■ The task ■
Compute how many lines in the entries below include the string "Versuchsaufbau". Only the number is wanted.

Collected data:
—————

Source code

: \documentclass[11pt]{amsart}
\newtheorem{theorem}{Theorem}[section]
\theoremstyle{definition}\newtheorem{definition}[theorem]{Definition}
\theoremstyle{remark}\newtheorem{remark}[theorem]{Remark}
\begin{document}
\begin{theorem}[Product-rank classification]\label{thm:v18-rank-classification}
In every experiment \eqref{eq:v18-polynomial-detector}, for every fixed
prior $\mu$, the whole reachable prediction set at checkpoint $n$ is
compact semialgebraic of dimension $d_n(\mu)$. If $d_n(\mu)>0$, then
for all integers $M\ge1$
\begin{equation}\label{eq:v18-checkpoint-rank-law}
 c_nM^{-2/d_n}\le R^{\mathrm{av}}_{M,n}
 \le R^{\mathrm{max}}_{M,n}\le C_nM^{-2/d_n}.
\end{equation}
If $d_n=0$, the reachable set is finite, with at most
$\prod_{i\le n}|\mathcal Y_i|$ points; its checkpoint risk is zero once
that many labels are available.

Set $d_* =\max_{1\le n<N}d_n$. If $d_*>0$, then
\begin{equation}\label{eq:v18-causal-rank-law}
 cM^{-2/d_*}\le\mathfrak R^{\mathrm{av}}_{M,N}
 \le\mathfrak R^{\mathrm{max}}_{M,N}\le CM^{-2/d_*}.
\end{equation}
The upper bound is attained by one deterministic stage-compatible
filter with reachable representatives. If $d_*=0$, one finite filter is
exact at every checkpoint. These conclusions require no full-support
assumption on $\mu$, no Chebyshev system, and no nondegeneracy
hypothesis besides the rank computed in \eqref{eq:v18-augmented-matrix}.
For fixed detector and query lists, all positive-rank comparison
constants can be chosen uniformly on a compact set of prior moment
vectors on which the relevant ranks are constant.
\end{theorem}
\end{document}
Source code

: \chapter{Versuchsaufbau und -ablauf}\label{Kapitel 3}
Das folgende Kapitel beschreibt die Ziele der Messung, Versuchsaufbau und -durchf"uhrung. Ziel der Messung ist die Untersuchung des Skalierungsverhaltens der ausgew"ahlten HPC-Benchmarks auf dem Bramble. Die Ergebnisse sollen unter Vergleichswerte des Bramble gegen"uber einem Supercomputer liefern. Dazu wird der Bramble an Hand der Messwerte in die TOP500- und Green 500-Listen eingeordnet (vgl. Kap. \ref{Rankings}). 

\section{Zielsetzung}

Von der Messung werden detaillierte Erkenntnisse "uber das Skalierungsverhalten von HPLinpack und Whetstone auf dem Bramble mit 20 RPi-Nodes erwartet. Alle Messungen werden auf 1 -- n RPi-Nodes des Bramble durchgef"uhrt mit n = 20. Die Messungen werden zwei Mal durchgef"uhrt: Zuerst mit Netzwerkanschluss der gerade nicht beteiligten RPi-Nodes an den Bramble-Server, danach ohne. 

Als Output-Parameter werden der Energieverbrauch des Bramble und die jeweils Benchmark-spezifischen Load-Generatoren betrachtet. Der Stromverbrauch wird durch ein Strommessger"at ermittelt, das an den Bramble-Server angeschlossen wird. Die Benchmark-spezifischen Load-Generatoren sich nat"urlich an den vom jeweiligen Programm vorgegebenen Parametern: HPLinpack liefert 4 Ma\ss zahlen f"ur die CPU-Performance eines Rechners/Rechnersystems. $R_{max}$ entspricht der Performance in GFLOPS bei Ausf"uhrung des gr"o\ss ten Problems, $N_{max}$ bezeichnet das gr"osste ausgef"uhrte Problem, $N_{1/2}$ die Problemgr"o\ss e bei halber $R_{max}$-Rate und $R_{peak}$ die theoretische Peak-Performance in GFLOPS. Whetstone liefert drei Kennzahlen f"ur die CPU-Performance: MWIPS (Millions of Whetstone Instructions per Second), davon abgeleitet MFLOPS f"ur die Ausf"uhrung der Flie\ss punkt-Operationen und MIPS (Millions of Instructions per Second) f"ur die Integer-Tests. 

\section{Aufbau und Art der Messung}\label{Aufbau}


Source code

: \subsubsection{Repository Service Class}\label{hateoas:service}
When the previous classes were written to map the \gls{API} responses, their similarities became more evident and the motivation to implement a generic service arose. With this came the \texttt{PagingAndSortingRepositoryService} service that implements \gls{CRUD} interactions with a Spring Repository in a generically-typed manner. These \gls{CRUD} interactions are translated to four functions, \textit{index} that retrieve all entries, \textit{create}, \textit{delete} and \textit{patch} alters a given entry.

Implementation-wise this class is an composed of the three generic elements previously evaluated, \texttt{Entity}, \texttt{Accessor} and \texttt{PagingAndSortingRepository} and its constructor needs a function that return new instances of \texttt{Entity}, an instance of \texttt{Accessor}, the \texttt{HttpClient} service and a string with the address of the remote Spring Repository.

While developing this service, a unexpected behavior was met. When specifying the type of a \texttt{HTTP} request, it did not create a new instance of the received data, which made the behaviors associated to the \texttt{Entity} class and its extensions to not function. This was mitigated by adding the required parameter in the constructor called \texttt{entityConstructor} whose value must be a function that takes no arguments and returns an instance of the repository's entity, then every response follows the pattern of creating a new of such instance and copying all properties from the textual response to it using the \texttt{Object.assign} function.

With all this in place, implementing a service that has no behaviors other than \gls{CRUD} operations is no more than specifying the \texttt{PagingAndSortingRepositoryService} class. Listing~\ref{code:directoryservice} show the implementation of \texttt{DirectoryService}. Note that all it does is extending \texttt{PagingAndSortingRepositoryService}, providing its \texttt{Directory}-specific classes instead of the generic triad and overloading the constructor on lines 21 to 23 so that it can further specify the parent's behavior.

—————

■ Response ■
2